こういうことをちゃんと書ける(そして読ませる!)のは刺激されますし、めちゃくちゃ影響も受けています。インターネット大好きで、だからこそさまざまに戦っている塩谷さんは、どんな記事が印象に残っているのかをぜひ教えてもらえたら嬉しいです。

次に、現在はBuzzFeed Japanの嘉島唯さん。メディアや個人のnoteで見せる鋭い分析眼と論考はいつもうならされます。

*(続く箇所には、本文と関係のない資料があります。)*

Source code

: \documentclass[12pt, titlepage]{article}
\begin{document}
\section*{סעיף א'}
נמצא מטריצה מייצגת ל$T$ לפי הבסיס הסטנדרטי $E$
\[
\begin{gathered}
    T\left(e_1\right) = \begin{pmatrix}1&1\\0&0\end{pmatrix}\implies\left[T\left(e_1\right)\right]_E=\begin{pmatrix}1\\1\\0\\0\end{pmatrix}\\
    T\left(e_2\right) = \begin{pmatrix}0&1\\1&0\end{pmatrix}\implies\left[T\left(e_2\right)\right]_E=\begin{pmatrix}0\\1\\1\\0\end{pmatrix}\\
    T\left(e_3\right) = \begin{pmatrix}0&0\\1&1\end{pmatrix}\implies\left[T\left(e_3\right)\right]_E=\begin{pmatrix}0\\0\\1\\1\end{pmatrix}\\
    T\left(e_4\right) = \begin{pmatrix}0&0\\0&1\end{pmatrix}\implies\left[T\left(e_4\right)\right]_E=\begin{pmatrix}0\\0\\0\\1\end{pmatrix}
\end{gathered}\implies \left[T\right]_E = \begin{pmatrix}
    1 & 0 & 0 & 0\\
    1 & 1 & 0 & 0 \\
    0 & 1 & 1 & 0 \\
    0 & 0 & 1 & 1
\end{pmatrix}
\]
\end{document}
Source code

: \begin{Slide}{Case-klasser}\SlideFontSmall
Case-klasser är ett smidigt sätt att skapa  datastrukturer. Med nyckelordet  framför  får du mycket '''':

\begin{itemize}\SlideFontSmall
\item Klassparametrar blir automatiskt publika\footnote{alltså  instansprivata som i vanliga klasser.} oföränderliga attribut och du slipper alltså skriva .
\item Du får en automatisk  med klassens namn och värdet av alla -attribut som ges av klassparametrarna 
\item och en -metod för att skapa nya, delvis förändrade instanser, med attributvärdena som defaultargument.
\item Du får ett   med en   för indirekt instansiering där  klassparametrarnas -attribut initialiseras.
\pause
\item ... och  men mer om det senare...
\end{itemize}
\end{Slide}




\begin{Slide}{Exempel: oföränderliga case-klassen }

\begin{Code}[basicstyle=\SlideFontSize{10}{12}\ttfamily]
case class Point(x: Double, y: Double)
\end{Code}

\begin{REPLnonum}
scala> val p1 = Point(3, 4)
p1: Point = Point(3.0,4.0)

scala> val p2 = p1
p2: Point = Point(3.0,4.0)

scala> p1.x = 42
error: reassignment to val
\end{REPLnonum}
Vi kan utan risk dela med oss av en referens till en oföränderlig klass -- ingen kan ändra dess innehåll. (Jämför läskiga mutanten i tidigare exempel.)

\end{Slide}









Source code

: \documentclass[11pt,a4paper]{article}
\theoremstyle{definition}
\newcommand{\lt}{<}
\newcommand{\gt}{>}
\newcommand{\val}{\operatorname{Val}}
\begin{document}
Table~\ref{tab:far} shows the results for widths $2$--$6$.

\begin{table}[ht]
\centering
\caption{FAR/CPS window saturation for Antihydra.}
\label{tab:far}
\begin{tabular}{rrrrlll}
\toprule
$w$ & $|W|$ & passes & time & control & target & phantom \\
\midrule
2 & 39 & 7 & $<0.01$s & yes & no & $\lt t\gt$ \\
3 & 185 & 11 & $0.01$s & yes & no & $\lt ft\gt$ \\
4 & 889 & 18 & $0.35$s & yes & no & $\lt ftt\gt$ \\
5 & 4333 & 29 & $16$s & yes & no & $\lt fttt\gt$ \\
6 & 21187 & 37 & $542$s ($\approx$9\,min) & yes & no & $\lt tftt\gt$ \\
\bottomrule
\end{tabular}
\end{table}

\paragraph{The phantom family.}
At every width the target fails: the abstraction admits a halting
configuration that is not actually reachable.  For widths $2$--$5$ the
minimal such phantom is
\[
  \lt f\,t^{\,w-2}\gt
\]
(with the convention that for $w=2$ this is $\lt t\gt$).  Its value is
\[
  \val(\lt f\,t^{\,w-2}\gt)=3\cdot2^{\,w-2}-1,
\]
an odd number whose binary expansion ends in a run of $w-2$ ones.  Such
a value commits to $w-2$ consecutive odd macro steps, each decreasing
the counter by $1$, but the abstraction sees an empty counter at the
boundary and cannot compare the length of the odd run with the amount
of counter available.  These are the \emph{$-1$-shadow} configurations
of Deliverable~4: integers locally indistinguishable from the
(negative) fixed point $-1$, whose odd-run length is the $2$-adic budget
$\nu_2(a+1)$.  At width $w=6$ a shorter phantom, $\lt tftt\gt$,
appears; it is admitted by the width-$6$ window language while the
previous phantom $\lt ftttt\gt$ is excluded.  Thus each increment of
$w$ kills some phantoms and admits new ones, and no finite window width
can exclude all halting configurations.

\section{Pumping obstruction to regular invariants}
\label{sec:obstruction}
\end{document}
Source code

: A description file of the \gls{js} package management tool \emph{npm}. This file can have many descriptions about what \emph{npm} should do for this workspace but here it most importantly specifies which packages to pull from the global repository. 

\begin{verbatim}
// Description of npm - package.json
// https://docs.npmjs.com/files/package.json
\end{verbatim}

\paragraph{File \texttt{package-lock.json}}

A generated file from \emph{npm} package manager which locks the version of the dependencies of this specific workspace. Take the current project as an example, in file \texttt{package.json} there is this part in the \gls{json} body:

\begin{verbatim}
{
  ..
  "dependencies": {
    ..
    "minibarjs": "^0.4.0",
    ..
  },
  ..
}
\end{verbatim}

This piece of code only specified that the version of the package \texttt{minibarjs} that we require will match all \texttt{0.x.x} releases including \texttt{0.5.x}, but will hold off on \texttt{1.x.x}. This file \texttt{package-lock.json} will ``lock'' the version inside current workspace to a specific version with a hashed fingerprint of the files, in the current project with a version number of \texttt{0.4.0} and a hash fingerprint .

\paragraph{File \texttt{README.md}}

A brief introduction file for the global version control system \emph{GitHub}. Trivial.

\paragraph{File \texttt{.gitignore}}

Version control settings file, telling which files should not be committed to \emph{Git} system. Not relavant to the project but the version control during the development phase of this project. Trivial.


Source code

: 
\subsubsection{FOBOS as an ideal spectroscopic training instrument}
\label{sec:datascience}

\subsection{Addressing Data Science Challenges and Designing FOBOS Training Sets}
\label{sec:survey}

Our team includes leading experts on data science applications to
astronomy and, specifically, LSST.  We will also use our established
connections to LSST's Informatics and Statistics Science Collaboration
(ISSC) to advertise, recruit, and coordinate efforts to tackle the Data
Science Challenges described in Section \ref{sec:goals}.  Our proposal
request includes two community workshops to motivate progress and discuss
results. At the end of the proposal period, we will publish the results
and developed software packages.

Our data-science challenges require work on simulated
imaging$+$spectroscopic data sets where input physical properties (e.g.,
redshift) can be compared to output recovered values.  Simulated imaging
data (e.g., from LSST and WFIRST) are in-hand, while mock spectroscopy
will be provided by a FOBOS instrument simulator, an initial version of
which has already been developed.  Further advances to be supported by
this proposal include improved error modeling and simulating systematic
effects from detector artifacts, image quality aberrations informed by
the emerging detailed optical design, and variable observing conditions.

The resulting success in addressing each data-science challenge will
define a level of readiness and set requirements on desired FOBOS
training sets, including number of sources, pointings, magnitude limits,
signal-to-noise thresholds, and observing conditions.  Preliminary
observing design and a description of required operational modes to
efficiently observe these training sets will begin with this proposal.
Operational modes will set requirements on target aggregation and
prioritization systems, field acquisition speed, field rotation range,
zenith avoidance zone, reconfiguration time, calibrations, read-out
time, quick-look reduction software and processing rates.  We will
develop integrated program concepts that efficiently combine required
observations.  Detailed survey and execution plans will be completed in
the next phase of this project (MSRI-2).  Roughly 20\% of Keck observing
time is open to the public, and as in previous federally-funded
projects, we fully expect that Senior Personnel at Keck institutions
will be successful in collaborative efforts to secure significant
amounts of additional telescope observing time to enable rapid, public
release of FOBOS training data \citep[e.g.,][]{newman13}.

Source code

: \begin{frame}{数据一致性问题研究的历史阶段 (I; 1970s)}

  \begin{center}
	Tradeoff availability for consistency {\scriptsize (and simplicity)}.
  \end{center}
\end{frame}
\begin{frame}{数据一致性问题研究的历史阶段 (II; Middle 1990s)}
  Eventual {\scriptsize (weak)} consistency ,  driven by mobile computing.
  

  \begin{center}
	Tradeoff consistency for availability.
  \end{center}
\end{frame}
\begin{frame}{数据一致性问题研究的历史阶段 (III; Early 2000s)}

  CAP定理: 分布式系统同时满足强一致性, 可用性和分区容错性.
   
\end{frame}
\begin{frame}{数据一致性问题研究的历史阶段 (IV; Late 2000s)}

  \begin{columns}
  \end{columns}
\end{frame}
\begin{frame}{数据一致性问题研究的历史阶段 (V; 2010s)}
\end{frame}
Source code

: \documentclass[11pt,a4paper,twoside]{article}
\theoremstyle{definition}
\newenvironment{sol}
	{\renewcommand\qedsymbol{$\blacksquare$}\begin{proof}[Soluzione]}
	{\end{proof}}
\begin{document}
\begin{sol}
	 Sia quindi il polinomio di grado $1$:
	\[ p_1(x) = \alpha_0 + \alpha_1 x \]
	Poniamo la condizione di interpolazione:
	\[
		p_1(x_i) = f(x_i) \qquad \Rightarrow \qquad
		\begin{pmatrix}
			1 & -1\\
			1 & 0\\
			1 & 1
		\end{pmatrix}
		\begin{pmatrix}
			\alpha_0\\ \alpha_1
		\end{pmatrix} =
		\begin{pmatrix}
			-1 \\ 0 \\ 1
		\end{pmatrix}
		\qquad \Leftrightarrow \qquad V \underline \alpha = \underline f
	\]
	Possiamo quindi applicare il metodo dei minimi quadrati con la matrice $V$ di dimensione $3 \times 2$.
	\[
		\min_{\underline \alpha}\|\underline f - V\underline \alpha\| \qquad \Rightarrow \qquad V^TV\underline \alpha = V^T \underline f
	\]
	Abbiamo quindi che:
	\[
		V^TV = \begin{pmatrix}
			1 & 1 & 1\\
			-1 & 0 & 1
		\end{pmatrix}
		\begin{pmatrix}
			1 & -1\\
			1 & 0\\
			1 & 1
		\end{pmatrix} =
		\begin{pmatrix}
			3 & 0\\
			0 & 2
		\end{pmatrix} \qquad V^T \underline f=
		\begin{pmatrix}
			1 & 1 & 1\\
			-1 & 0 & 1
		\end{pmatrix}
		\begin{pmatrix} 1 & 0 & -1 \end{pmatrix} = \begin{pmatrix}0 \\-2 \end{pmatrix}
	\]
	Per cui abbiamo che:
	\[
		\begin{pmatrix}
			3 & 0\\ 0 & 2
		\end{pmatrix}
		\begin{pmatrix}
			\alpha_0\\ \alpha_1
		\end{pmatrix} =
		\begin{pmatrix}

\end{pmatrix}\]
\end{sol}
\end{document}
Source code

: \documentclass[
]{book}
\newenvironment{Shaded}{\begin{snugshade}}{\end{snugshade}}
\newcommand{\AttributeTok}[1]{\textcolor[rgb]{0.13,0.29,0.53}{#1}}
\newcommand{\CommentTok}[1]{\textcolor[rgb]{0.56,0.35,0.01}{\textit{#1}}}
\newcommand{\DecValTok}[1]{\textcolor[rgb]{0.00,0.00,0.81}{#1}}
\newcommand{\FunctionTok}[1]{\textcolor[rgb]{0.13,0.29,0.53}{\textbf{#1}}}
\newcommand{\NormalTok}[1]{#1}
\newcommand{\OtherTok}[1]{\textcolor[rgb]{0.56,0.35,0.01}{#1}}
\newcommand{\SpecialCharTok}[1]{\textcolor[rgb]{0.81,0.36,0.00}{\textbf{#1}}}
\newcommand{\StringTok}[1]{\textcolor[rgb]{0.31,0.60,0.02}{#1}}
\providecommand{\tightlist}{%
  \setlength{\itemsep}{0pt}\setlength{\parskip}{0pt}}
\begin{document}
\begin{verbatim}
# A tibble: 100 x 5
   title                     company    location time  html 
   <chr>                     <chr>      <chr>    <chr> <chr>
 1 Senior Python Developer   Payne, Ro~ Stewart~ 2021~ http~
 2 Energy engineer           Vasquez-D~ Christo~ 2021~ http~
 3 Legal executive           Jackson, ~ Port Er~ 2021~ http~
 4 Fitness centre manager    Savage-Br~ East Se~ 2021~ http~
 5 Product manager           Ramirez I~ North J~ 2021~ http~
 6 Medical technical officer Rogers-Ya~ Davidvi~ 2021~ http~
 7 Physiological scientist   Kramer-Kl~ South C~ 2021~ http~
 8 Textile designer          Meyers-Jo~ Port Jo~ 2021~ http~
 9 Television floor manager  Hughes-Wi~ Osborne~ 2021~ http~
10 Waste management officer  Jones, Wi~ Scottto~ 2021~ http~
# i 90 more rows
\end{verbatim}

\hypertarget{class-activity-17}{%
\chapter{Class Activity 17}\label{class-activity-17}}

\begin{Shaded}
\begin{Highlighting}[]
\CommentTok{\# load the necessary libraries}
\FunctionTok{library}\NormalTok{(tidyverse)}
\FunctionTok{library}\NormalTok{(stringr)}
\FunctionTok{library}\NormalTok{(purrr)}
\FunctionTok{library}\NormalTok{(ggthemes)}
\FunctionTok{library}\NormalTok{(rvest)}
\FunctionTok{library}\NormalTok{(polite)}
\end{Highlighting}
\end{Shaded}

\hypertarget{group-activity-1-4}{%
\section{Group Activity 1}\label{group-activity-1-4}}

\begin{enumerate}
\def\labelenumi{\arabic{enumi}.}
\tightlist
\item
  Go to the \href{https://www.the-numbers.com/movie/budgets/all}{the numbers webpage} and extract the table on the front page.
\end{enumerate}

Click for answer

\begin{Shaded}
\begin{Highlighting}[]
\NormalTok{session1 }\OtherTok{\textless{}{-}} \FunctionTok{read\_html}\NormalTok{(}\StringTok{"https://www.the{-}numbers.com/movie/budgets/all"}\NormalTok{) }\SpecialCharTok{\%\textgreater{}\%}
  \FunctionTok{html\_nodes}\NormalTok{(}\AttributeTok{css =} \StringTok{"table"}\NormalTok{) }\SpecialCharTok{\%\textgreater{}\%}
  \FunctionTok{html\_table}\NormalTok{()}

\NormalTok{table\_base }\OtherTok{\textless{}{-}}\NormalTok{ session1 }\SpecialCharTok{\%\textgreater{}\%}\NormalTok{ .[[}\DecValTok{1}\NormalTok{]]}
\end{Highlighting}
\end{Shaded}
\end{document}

メディアビジネスへの熱いハートもあり、お互いにメディアジーン時代に夜な夜なオフィスであーでもないこーでもないと話していたのもあって、勝手に戦友感を抱いています。日頃のどんな記事が多感な彼女に刺さっているのかを聞いてみたいところ。

最後に、「届いたらいいな!」という気持ちを込めて、デイリーポータルZ編集長の林雄司さん。説明は不要で「天才」のひと言に尽きると思うのですが、そもそも普段からウェブコンテンツの記事をお読みになるのか、そして林さんの記憶にどんなコンテンツが残っているのかを伺えたら万歳だなと。

お三方、突然のフリで申し訳ありません。もし興味があれば、ご自身のブログなどで執筆いただけたら嬉しいです(僕みたいな長文でなくても、もちろん構いません)。ぜひご検討くださいませ!

それから、この企画は自主的な参加も大歓迎です。ブロガーのみなさまであれば日々の記事更新のネタとして、編集者・ライターの方なら一年を振り返るきっかけとして、乗っかってくださったらと思います。